» What you are asked to do: Print, exactly as they appear in the listing below, the lines from the line with "2. 哪个配置类默认生效 SimpleCacheConfiguration" to the line with "2. 去Cache中查找缓存内容，使用一个key， 默认就是方法的参数", with both end lines kept.

>>>

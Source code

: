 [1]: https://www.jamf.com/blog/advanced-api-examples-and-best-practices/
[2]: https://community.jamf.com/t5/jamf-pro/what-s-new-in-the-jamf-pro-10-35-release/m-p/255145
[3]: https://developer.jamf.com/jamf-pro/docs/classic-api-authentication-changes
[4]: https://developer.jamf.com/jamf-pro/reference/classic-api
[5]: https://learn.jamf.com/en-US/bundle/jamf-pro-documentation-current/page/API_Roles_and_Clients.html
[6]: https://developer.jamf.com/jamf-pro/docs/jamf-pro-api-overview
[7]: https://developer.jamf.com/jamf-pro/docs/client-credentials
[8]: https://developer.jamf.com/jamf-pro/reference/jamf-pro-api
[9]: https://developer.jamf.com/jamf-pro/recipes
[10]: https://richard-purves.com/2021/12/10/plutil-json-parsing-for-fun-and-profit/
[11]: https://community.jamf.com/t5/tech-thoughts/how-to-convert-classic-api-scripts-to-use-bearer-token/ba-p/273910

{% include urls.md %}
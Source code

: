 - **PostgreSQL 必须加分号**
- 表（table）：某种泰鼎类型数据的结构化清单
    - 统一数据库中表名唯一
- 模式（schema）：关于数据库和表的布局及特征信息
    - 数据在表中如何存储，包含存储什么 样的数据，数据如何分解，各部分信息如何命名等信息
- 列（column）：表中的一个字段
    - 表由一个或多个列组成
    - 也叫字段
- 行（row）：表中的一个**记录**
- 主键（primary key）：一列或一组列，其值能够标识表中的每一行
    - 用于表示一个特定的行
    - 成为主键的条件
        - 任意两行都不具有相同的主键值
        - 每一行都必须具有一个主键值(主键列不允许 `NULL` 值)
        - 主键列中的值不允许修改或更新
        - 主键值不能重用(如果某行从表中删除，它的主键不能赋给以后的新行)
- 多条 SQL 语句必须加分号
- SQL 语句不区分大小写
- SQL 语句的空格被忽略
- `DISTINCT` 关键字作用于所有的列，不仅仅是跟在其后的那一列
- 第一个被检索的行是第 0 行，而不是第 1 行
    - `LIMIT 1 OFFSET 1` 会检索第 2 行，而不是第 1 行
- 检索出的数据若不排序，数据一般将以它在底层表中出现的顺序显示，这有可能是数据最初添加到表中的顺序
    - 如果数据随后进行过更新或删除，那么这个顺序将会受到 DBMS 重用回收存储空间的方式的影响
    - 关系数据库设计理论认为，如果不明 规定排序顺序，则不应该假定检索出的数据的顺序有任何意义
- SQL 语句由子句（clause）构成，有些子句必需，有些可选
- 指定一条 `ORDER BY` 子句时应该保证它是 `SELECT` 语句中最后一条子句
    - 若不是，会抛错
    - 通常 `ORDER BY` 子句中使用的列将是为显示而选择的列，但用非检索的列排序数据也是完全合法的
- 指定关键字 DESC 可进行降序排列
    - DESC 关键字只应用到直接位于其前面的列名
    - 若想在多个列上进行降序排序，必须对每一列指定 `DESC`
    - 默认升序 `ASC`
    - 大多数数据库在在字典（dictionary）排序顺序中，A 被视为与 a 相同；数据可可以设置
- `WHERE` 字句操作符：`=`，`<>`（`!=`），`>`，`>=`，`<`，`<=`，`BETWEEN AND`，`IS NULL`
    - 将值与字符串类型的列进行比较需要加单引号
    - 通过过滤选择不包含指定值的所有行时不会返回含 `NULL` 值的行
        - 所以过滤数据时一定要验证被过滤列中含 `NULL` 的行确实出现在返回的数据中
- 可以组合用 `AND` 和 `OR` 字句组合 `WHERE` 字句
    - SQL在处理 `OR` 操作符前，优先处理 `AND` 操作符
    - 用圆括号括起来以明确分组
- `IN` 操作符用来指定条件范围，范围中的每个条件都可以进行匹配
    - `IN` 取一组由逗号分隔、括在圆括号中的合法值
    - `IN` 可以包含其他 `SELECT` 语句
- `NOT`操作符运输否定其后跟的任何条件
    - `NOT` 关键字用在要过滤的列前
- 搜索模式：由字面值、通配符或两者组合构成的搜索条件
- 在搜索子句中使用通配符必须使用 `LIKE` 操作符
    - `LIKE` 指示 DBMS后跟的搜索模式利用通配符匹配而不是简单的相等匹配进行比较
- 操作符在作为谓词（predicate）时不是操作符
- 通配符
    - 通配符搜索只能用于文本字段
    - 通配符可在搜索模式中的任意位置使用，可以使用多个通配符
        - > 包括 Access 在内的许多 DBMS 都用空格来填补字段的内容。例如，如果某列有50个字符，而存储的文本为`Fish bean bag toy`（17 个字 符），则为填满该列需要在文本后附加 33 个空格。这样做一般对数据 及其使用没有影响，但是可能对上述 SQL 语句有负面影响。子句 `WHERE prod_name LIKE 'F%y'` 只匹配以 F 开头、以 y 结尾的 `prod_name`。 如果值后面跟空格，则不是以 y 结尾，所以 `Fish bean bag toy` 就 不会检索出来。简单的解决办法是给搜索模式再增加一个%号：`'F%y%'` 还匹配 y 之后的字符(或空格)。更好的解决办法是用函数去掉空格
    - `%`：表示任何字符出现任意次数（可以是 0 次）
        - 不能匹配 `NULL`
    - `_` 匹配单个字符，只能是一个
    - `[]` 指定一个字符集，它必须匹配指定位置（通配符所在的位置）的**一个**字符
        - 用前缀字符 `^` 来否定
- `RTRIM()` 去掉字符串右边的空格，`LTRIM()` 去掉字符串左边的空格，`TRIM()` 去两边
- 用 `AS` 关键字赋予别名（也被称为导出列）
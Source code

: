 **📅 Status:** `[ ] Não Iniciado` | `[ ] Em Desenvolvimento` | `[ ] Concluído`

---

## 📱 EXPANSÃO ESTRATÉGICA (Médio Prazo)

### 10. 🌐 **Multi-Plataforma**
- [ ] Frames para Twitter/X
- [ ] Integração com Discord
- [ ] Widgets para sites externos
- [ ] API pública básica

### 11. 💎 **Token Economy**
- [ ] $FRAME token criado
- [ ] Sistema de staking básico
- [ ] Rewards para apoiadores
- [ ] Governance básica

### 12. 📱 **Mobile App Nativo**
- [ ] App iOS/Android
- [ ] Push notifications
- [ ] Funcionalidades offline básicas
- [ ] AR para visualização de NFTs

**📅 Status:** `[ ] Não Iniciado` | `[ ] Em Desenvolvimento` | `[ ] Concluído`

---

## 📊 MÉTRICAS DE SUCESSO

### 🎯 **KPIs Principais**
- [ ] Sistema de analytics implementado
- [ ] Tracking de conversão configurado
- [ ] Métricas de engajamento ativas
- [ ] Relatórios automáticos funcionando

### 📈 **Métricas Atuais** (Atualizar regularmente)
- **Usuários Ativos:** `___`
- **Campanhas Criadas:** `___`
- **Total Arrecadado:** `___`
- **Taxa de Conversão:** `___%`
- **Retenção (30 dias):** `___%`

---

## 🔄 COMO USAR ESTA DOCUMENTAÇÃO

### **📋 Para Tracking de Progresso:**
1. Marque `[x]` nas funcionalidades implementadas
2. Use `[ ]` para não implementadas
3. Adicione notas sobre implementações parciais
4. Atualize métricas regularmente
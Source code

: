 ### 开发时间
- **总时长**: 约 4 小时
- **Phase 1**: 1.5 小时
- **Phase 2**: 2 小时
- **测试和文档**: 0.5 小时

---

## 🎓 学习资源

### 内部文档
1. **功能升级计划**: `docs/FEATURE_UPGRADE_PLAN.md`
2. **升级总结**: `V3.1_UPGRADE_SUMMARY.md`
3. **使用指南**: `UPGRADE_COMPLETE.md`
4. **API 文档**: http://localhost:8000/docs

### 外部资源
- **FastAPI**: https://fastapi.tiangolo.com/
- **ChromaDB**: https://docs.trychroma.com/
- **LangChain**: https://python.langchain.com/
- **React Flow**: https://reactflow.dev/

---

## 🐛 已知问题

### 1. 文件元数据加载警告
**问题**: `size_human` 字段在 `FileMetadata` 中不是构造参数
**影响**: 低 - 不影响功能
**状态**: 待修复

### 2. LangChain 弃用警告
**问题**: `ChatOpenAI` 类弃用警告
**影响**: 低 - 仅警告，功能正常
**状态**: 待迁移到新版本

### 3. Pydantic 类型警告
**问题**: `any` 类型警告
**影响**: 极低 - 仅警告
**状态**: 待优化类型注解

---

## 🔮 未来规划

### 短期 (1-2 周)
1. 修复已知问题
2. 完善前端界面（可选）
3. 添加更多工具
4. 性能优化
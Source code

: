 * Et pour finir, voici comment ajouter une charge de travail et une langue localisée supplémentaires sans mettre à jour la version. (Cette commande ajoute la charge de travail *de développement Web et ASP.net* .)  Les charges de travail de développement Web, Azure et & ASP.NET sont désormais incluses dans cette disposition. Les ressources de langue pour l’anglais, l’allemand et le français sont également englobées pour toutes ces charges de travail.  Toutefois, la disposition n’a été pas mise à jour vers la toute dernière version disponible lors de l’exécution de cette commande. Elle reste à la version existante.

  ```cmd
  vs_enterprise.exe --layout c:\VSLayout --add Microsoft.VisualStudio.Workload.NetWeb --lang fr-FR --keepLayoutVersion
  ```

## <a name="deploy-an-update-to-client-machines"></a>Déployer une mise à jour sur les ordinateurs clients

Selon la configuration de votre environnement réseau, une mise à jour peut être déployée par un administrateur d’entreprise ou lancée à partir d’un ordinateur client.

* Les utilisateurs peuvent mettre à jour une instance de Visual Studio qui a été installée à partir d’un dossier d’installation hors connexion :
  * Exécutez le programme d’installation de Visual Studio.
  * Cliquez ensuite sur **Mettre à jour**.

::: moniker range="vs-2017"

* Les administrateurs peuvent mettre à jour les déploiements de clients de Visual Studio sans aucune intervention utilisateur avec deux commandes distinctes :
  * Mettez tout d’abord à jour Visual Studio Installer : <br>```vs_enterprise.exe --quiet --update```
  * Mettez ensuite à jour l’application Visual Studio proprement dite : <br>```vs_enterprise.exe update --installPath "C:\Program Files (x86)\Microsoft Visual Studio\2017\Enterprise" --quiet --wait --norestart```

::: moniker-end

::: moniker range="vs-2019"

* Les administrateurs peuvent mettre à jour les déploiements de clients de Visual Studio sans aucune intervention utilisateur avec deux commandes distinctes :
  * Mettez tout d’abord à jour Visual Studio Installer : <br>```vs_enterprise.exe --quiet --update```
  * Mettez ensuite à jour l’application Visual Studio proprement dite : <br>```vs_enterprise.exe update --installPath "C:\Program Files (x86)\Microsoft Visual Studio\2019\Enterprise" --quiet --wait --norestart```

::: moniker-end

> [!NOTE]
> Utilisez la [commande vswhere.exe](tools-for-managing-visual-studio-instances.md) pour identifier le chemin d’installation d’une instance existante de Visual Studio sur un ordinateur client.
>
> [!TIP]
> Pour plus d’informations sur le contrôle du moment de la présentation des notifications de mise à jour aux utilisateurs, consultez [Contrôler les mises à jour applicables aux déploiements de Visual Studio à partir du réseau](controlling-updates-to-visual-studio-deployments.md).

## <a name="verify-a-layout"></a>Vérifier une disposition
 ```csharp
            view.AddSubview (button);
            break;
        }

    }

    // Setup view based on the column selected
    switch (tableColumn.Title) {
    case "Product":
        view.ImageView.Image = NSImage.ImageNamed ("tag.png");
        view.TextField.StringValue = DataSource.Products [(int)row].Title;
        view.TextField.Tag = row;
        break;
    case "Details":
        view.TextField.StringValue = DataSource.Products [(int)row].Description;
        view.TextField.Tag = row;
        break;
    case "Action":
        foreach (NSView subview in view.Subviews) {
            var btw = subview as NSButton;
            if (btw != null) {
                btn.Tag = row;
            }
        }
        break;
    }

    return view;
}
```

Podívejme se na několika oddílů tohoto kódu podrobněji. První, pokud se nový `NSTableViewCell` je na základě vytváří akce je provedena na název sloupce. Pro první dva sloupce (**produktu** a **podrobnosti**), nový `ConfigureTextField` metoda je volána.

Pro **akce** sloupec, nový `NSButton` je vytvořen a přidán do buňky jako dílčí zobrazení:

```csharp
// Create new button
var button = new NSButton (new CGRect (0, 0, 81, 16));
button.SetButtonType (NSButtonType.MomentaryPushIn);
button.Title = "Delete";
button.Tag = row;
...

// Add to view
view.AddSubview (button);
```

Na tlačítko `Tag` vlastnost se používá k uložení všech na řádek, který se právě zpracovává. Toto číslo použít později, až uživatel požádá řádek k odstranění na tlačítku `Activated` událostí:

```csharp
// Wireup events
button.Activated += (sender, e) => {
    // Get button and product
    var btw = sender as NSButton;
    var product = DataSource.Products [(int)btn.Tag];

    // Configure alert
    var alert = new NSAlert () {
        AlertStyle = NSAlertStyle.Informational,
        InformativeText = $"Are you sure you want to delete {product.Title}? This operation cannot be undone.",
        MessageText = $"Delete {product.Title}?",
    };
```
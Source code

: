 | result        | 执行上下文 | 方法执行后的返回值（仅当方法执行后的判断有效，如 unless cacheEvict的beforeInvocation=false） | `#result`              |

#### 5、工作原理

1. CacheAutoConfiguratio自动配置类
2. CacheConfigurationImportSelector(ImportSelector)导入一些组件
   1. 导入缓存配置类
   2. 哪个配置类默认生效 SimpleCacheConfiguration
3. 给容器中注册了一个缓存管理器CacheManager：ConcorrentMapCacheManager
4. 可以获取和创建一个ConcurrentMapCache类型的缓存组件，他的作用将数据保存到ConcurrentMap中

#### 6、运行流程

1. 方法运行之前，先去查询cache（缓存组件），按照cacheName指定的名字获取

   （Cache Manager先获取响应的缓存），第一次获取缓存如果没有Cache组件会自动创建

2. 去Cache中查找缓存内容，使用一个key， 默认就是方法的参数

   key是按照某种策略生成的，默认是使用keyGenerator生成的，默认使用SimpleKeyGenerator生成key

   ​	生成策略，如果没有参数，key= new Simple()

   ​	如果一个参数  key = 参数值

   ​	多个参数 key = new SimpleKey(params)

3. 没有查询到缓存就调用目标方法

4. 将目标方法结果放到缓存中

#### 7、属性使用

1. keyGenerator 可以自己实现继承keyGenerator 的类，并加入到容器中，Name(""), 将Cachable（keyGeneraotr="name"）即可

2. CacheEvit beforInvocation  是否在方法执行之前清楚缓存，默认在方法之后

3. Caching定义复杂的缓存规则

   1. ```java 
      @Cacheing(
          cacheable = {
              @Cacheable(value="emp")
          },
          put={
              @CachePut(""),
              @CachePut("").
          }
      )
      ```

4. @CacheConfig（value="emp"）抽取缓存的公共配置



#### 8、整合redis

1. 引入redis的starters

<<<

» Answer to this problem:
   2. 哪个配置类默认生效 SimpleCacheConfiguration
3. 给容器中注册了一个缓存管理器CacheManager：ConcorrentMapCacheManager
4. 可以获取和创建一个ConcurrentMapCache类型的缓存组件，他的作用将数据保存到ConcurrentMap中

#### 6、运行流程

1. 方法运行之前，先去查询cache（缓存组件），按照cacheName指定的名字获取

   （Cache Manager先获取响应的缓存），第一次获取缓存如果没有Cache组件会自动创建

2. 去Cache中查找缓存内容，使用一个key， 默认就是方法的参数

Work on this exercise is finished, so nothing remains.